Content starts

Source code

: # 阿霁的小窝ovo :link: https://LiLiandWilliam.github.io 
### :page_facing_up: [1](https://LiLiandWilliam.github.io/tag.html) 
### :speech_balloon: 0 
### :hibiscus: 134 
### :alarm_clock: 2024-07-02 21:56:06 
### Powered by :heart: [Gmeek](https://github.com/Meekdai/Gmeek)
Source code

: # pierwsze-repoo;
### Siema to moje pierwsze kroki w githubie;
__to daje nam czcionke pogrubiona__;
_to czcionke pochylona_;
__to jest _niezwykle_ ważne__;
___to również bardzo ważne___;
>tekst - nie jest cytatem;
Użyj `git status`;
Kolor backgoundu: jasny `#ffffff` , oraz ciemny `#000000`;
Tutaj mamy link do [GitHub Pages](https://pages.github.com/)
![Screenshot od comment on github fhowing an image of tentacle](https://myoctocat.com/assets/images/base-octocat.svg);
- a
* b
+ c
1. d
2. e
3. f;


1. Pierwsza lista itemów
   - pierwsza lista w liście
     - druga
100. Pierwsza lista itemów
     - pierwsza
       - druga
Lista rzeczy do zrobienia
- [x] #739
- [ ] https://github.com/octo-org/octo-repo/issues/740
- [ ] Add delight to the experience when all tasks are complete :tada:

Content ends

■ **Requirement**:
The records above are to be restated word for word, in full.

■ **Expected answer**:
Source code

: # 阿霁的小窝ovo :link: https://LiLiandWilliam.github.io 
### :page_facing_up: [1](https://LiLiandWilliam.github.io/tag.html) 
### :speech_balloon: 0 
### :hibiscus: 134 
### :alarm_clock: 2024-07-02 21:56:06 
### Powered by :heart: [Gmeek](https://github.com/Meekdai/Gmeek)
Source code

: # pierwsze-repoo;
### Siema to moje pierwsze kroki w githubie;
__to daje nam czcionke pogrubiona__;
_to czcionke pochylona_;
__to jest _niezwykle_ ważne__;
___to również bardzo ważne___;
>tekst - nie jest cytatem;
Użyj `git status`;
Kolor backgoundu: jasny `#ffffff` , oraz ciemny `#000000`;
Tutaj mamy link do [GitHub Pages](https://pages.github.com/)
![Screenshot od comment on github fhowing an image of tentacle](https://myoctocat.com/assets/images/base-octocat.svg);
- a
* b
+ c
1. d
2. e
3. f;


1. Pierwsza lista itemów
   - pierwsza lista w liście
     - druga
100. Pierwsza lista itemów
     - pierwsza
       - druga
Lista rzeczy do zrobienia
- [x] #739
- [ ] https://github.com/octo-org/octo-repo/issues/740
- [ ] Add delight to the experience when all tasks are complete :tada:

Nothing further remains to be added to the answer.